10. kadencja, 22. posiedzenie, 2. dzień (20-11-2024)
14. punkt porządku dziennego:
Sprawozdanie Komisji Cyfryzacji, Innowacyjności i Nowoczesnych Technologii o rządowym projekcie ustawy o zmianie ustawy o doręczeniach elektronicznych (druki nr 761 i 809).
Poseł Jarosław Sachajko:
Bardzo dziękuję.
Panie Marszałku! Panie Ministrze! Wysoka Izbo! W imieniu koła parlamentarnego Republikanie mam zaszczyt przedstawić stanowisko w sprawie sprawozdania o rządowym projekcie ustawy o zmianie ustawy o doręczeniach elektronicznych.
Projekt dotyczy wprowadzenia okresu przejściowego do 31 grudnia 2025 r., który pozwoli podmiotom publicznym lepiej dostosować się do prowadzenia korespondencji przez system e-doręczeń. To jest opis tej ustawy, a jeżeli wejdziemy w szczegóły i w ogóle spojrzymy na cały proces procedowania nad tą ustawą od 2020 r., to okaże się, że ci, którzy jeszcze tak niedawno krytykowali poprzedni rząd, mówili, jaki on jest nieudolny, że nie potrafi tego systemu wdrożyć, od 10 miesięcy rządzą i w tej chwili rozkładają ręce: niestety, znowu się nie udało, trzeba się jeszcze lepiej dostosować. Jest to totalna porażka, a najgorzej w tym wszystkim, pani marszałek, wypadają sądy - instytucje publiczne, która powinny dawno to zrobić. Pamiętam sytuację z mojej historii, z pracy, sprzed 15 lat, kiedy wprowadzono w prokuraturze system informatyczny prokuratury.
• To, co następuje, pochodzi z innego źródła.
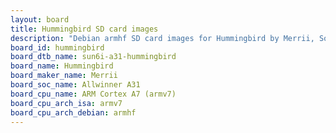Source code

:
 ```yaml
---
layout: board
title: Hummingbird SD card images
description: "Debian armhf SD card images for Hummingbird by Merrii, SoC: Allwinner A31, CPU ISA: armv7"
board_id: hummingbird
board_dtb_name: sun6i-a31-hummingbird
board_name: Hummingbird
board_maker_name: Merrii
board_soc_name: Allwinner A31
board_cpu_name: ARM Cortex A7 (armv7)
board_cpu_arch_isa: armv7
board_cpu_arch_debian: armhf
---
```

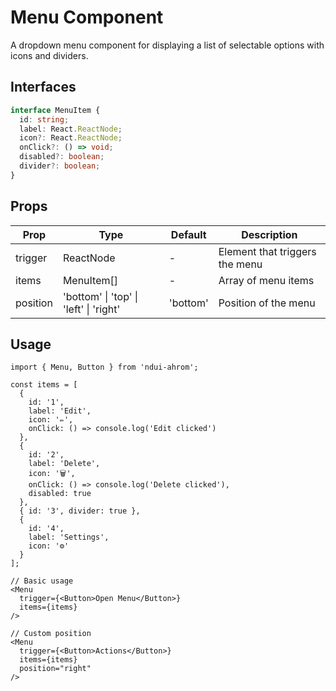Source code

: # Menu Component

A dropdown menu component for displaying a list of selectable options with icons and dividers.

## Interfaces

```typescript
interface MenuItem {
  id: string;
  label: React.ReactNode;
  icon?: React.ReactNode;
  onClick?: () => void;
  disabled?: boolean;
  divider?: boolean;
}
```

## Props

| Prop | Type | Default | Description |
|------|------|---------|-------------|
| trigger | ReactNode | - | Element that triggers the menu |
| items | MenuItem[] | - | Array of menu items |
| position | 'bottom' \| 'top' \| 'left' \| 'right' | 'bottom' | Position of the menu |

## Usage

```tsx
import { Menu, Button } from 'ndui-ahrom';

const items = [
  {
    id: '1',
    label: 'Edit',
    icon: '✏️',
    onClick: () => console.log('Edit clicked')
  },
  {
    id: '2',
    label: 'Delete',
    icon: '🗑️',
    onClick: () => console.log('Delete clicked'),
    disabled: true
  },
  { id: '3', divider: true },
  {
    id: '4',
    label: 'Settings',
    icon: '⚙️'
  }
];

// Basic usage
<Menu
  trigger={<Button>Open Menu</Button>}
  items={items}
/>

// Custom position
<Menu
  trigger={<Button>Actions</Button>}
  items={items}
  position="right"
/>
```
Tam wszystko od dawna jest już scyfryzowane, ale sądy dalej są z tego wyjęte, one dalej nie potrafią się tym zająć.
I druga dygresja. To był prawdopodobnie 2017 r. Apelowałem do ministra rolnictwa, żeby wprowadzić elektroniczne wnioski o dopłaty bezpośrednie. I co usłyszałem wtedy od ministra rolnictwa? Nie da się, nie ma możliwości, rolnicy nie wypełnią, nie uda się. Co się zdarzyło? Związki zawodowe w Agencji Restrukturyzacji i Modernizacji Rolnictwa ogłosiły pogotowie strajkowe, pracownicy powiedzieli, że nie będą tych wniosków wypisanych na papierze przepisywać do wersji elektronicznych. I nagle okazało się, że jednak można tak zrobić, wypełnić wniosek elektronicznie, że rolnicy tak mogą i to robią. Rolnicy mogą to zrobić, urzędy państwowe nie potrafiły tego zrobić przez 4 lata czy, jak się okazuje, przez 5 lat, a sądy - nawet przez 10 lat. I dalej musimy marnować lasy. Nie wiem, co tam szeroko rozumiana lewica myśli o ekologii, bo tyle papieru marnuje się na drukowanie tego, a już w ogóle się nie zważa na obywateli, którzy muszą chodzić na pocztę, podpisywać to. Do tego jeszcze nie wszystkie dokumenty może odebrać członek rodziny, bo trzeba to zrobić osobiście - tu znowu kłaniam się sądom, które tego wymagają.
Szanowni państwo, bardzo źle się dzieje, że państwo dalej pozwalają na to, aby dużo więcej wymagać od obywateli, a nie wymagają państwo od siebie. Dziękuję.